## Excerpted data

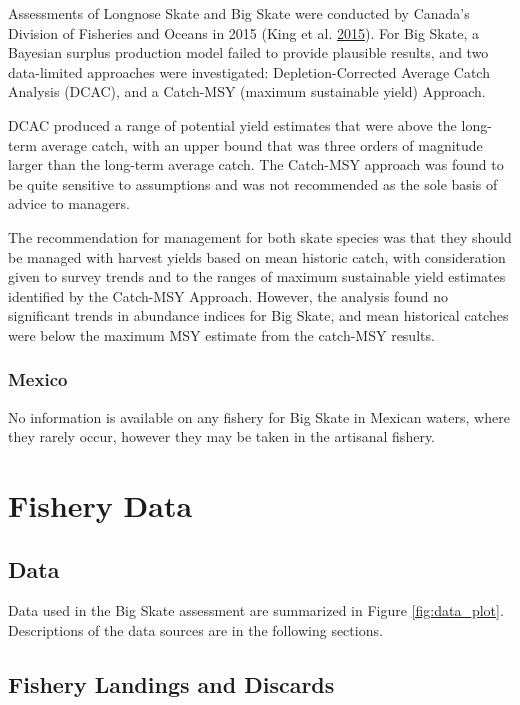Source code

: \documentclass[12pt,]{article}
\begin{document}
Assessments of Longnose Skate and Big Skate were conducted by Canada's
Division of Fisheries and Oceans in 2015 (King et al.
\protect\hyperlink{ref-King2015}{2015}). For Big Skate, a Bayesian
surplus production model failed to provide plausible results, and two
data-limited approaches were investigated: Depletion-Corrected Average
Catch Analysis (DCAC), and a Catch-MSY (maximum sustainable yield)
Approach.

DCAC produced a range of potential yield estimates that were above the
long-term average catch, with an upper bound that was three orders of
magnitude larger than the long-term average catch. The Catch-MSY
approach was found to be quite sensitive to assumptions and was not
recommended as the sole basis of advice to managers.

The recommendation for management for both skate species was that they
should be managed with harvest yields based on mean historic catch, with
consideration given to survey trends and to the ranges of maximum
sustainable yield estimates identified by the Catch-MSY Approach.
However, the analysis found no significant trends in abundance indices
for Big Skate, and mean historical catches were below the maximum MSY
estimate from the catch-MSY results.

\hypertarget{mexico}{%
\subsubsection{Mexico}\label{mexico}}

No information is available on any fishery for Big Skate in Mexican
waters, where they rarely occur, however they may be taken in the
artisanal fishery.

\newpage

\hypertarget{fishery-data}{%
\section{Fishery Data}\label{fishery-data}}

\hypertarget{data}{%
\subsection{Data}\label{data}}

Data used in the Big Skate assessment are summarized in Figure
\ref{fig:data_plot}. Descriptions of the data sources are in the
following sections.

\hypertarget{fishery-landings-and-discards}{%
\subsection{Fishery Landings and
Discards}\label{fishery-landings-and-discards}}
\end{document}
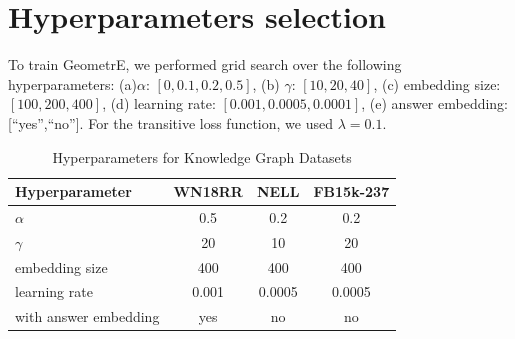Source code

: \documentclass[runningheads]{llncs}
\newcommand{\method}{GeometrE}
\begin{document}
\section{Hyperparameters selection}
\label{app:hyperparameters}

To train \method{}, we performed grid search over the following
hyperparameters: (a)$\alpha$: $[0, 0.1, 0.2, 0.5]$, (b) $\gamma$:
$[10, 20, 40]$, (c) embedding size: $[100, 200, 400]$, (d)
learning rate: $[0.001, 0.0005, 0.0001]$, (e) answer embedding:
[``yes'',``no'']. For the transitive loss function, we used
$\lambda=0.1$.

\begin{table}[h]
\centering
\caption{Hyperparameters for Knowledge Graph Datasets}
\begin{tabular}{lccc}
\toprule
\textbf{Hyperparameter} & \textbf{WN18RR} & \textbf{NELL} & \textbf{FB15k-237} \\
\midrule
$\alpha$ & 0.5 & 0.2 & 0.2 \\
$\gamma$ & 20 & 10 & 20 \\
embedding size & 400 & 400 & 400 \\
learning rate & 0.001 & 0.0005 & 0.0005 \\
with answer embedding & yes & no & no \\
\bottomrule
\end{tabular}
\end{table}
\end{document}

## Exercise directions
Copy out every line of the data above, taking care to leave the pictures out.

## Result of the task
Source code

: \documentclass[12pt,]{article}
\begin{document}
Assessments of Longnose Skate and Big Skate were conducted by Canada's
Division of Fisheries and Oceans in 2015 (King et al.
\protect\hyperlink{ref-King2015}{2015}). For Big Skate, a Bayesian
surplus production model failed to provide plausible results, and two
data-limited approaches were investigated: Depletion-Corrected Average
Catch Analysis (DCAC), and a Catch-MSY (maximum sustainable yield)
Approach.

DCAC produced a range of potential yield estimates that were above the
long-term average catch, with an upper bound that was three orders of
magnitude larger than the long-term average catch. The Catch-MSY
approach was found to be quite sensitive to assumptions and was not
recommended as the sole basis of advice to managers.

The recommendation for management for both skate species was that they
should be managed with harvest yields based on mean historic catch, with
consideration given to survey trends and to the ranges of maximum
sustainable yield estimates identified by the Catch-MSY Approach.
However, the analysis found no significant trends in abundance indices
for Big Skate, and mean historical catches were below the maximum MSY
estimate from the catch-MSY results.

\hypertarget{mexico}{%
\subsubsection{Mexico}\label{mexico}}

No information is available on any fishery for Big Skate in Mexican
waters, where they rarely occur, however they may be taken in the
artisanal fishery.

\newpage

\hypertarget{fishery-data}{%
\section{Fishery Data}\label{fishery-data}}

\hypertarget{data}{%
\subsection{Data}\label{data}}

Data used in the Big Skate assessment are summarized in Figure
\ref{fig:data_plot}. Descriptions of the data sources are in the
following sections.

\hypertarget{fishery-landings-and-discards}{%
\subsection{Fishery Landings and
Discards}\label{fishery-landings-and-discards}}
\end{document}
Source code

: \documentclass[runningheads]{llncs}
\newcommand{\method}{GeometrE}
\begin{document}
\section{Hyperparameters selection}
\label{app:hyperparameters}

To train \method{}, we performed grid search over the following
hyperparameters: (a)$\alpha$: $[0, 0.1, 0.2, 0.5]$, (b) $\gamma$:
$[10, 20, 40]$, (c) embedding size: $[100, 200, 400]$, (d)
learning rate: $[0.001, 0.0005, 0.0001]$, (e) answer embedding:
[``yes'',``no'']. For the transitive loss function, we used
$\lambda=0.1$.

\begin{table}[h]
\centering
\caption{Hyperparameters for Knowledge Graph Datasets}
\begin{tabular}{lccc}
\toprule
\textbf{Hyperparameter} & \textbf{WN18RR} & \textbf{NELL} & \textbf{FB15k-237} \\
\midrule
$\alpha$ & 0.5 & 0.2 & 0.2 \\
$\gamma$ & 20 & 10 & 20 \\
embedding size & 400 & 400 & 400 \\
learning rate & 0.001 & 0.0005 & 0.0005 \\
with answer embedding & yes & no & no \\
\bottomrule
\end{tabular}
\end{table}
\end{document}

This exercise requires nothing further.